* About this task
Copy each line from the data that has the word "influence" in it.

* Source material
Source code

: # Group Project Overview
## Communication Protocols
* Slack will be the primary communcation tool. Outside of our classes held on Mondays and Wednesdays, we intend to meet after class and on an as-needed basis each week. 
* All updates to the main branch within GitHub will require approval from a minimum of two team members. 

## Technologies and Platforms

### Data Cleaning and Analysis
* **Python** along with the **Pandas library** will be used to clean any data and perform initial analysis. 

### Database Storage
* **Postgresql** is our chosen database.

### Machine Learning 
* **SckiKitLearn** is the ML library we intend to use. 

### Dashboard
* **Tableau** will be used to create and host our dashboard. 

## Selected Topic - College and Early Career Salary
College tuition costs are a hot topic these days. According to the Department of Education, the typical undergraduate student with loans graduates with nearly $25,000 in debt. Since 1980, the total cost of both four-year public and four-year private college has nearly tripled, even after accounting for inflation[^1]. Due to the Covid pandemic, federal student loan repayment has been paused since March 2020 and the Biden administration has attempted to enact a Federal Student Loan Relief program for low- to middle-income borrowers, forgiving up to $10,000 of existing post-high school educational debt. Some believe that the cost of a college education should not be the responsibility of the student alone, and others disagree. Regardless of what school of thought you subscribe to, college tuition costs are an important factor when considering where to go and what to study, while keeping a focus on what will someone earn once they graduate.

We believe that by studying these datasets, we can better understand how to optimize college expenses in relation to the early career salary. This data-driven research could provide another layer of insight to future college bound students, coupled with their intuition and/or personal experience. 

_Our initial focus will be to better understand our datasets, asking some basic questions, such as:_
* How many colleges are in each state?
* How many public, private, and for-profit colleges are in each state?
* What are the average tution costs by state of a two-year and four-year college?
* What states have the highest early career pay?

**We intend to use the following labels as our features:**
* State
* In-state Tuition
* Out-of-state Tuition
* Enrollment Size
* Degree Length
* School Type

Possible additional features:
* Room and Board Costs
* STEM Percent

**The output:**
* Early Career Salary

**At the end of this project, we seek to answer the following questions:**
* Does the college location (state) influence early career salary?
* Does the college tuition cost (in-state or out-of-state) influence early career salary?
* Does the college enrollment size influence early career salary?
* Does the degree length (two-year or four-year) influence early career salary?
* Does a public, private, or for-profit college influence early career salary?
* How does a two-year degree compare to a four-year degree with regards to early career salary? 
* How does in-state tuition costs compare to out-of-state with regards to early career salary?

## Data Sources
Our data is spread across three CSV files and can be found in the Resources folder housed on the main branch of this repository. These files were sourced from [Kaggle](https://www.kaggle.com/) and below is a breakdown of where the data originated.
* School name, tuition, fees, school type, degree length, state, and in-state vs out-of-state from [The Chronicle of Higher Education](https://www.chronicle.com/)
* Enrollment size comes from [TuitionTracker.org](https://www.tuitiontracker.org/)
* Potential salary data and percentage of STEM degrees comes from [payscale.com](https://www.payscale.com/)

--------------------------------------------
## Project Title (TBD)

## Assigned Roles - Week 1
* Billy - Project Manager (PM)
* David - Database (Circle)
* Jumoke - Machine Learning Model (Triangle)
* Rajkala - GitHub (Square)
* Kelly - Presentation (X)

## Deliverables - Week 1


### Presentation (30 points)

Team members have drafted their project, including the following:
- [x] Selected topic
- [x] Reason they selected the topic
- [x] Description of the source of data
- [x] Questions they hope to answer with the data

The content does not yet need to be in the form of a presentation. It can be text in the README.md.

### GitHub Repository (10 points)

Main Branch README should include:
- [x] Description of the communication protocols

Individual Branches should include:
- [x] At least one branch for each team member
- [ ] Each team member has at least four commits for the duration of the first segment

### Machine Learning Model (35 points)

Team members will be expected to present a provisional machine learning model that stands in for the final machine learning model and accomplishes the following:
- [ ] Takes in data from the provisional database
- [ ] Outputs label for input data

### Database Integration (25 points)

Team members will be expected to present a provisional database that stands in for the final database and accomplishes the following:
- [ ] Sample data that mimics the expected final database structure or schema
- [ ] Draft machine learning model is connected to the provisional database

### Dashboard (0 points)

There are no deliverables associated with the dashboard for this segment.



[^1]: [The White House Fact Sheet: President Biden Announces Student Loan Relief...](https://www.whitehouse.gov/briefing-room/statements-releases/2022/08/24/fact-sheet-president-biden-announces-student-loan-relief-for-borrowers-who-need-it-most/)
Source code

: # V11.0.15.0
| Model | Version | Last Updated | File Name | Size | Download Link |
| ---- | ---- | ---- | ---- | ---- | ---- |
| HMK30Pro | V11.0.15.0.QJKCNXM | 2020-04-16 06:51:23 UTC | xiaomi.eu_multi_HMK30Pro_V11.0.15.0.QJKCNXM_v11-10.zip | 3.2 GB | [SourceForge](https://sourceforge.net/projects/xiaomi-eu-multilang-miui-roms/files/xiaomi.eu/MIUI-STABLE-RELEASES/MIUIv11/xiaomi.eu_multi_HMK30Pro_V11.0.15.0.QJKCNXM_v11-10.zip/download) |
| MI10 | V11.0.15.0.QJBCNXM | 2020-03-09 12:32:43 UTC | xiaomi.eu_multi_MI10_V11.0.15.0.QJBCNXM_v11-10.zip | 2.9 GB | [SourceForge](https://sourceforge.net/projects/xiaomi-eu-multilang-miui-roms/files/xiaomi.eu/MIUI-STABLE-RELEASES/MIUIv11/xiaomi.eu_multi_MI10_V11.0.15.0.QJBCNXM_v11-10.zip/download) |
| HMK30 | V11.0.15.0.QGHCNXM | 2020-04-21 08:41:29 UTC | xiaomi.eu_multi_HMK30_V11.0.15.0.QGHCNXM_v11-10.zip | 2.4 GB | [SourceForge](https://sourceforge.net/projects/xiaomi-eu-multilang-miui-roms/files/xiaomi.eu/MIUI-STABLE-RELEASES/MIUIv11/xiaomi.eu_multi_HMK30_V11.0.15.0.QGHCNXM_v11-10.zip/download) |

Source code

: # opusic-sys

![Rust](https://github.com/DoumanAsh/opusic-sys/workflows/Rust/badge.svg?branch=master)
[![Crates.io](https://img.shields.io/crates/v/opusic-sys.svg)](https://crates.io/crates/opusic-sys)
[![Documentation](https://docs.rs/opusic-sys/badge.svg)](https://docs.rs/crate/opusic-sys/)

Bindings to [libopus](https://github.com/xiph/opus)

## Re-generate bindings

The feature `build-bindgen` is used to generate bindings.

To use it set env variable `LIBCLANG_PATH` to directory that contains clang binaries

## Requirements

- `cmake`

* Response to the exercise
* Does the college location (state) influence early career salary?
* Does the college tuition cost (in-state or out-of-state) influence early career salary?
* Does the college enrollment size influence early career salary?
* Does the degree length (two-year or four-year) influence early career salary?
* Does a public, private, or for-profit college influence early career salary?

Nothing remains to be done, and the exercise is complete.